Retinal neovascularization was induced in oxygen-induced retinopathy in wild-type and alphaB-crystallin knockout (alphaB(-/-)) mice. Fluorescein angiography, histopathology, immunohistochemistry using antibodies for VEGF-A, phosphorylated alphaB-crystallin (pSer59), CD105, NG-1, VEGF-R2 antibodies, and TUNEL were performed in murine eyes at postnatal day 12 and 17 after exposure to hyperoxia. VEGF concentration and gene expression were analyzed by ELISA and real-time PCR in proteins and RNA extracted from posterior eyecups in treated mice, respectively. Expression of alphaB-crystallin, pSer59 and hypoxia-inducible factor (Hif)-1alpha were analyzed by Western blot, and VEGF binding to alphaB-crystallin in posterior eyecups was determined by immunoprecipitation.

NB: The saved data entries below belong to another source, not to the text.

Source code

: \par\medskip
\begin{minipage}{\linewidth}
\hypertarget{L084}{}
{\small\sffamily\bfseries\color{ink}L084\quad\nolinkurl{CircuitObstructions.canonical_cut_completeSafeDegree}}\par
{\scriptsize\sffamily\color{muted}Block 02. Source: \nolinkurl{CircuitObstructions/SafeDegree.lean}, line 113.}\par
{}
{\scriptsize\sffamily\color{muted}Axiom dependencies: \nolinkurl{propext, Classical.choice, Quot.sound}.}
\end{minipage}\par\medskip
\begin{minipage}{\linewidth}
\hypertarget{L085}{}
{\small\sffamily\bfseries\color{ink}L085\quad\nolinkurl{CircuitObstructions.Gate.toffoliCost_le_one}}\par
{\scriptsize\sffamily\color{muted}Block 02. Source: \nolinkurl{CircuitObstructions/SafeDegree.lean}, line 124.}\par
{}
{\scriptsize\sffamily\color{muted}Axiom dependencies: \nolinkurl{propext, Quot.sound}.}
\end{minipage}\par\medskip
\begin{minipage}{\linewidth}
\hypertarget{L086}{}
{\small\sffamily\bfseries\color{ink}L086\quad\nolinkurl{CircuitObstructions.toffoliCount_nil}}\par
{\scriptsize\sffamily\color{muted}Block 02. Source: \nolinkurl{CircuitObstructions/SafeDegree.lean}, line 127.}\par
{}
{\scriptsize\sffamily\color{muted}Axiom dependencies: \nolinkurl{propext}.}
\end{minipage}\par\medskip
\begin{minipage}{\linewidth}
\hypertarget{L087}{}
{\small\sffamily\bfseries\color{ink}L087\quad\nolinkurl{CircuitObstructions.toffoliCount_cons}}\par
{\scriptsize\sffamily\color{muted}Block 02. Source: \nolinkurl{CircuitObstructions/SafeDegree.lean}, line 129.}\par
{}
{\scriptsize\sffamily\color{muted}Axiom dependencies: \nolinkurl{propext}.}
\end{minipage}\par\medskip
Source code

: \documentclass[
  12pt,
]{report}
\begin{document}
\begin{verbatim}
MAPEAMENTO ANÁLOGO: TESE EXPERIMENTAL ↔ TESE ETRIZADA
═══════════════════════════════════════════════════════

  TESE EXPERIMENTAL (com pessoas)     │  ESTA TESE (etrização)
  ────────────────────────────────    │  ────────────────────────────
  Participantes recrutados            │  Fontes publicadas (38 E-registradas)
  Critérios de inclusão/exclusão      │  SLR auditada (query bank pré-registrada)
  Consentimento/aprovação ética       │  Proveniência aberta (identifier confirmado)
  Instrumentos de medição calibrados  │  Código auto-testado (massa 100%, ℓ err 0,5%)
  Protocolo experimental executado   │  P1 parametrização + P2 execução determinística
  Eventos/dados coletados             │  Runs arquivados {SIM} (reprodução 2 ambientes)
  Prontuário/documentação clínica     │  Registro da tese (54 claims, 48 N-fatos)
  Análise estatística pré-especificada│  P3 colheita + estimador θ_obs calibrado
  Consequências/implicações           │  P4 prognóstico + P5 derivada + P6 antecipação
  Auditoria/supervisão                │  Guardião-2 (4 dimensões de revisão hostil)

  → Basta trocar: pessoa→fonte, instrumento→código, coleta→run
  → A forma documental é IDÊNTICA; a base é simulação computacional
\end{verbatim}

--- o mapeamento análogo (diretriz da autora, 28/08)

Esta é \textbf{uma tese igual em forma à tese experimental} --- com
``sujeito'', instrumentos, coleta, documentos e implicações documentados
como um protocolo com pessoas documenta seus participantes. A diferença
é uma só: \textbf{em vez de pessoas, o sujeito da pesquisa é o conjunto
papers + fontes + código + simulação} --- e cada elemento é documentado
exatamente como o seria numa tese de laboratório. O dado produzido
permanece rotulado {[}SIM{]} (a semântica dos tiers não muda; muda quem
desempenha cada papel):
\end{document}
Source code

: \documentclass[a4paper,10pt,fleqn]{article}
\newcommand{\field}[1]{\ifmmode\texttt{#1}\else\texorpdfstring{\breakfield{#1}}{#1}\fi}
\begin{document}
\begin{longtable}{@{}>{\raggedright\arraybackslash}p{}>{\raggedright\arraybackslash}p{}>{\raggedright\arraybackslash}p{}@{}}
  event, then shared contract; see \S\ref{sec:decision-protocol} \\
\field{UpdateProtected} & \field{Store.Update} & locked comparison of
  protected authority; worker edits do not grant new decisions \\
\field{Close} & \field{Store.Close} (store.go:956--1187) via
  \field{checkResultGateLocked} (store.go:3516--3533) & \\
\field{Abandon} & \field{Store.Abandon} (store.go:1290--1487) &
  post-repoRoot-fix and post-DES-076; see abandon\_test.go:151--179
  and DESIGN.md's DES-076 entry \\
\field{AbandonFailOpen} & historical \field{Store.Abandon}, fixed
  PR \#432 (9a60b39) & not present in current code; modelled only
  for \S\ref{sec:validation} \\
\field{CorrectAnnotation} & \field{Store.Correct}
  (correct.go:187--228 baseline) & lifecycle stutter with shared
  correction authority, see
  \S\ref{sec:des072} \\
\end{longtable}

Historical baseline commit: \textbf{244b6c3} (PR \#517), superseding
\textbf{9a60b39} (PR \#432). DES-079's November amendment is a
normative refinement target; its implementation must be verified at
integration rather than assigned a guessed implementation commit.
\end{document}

Retinal neovascularization was prominently attenuated in alphaB(-/-) mice compared to wild-type mice as evaluated by fluorescein angiography and histopathology. Gene expression of VEGF, and Hif-1alpha and pSer59 protein expression were induced during retinal angiogenesis, but VEGF protein expression remained low in alphaB(-/-) retina compared with wild-type mice. Immunoprecipitation revealed alphaB-crystallin binding to VEGF during angiogenesis in wild-type mice. Immunoreactivity for CD105 was high in neovessels of wild-type mice, while NG-1 and VEGF-R2 expressions were similar in wild-type and alphaB(-/-) retinas. Endothelial cell apoptosis in newly formed vessels was significantly greater in alphaB(-/-) than in wild-type mice.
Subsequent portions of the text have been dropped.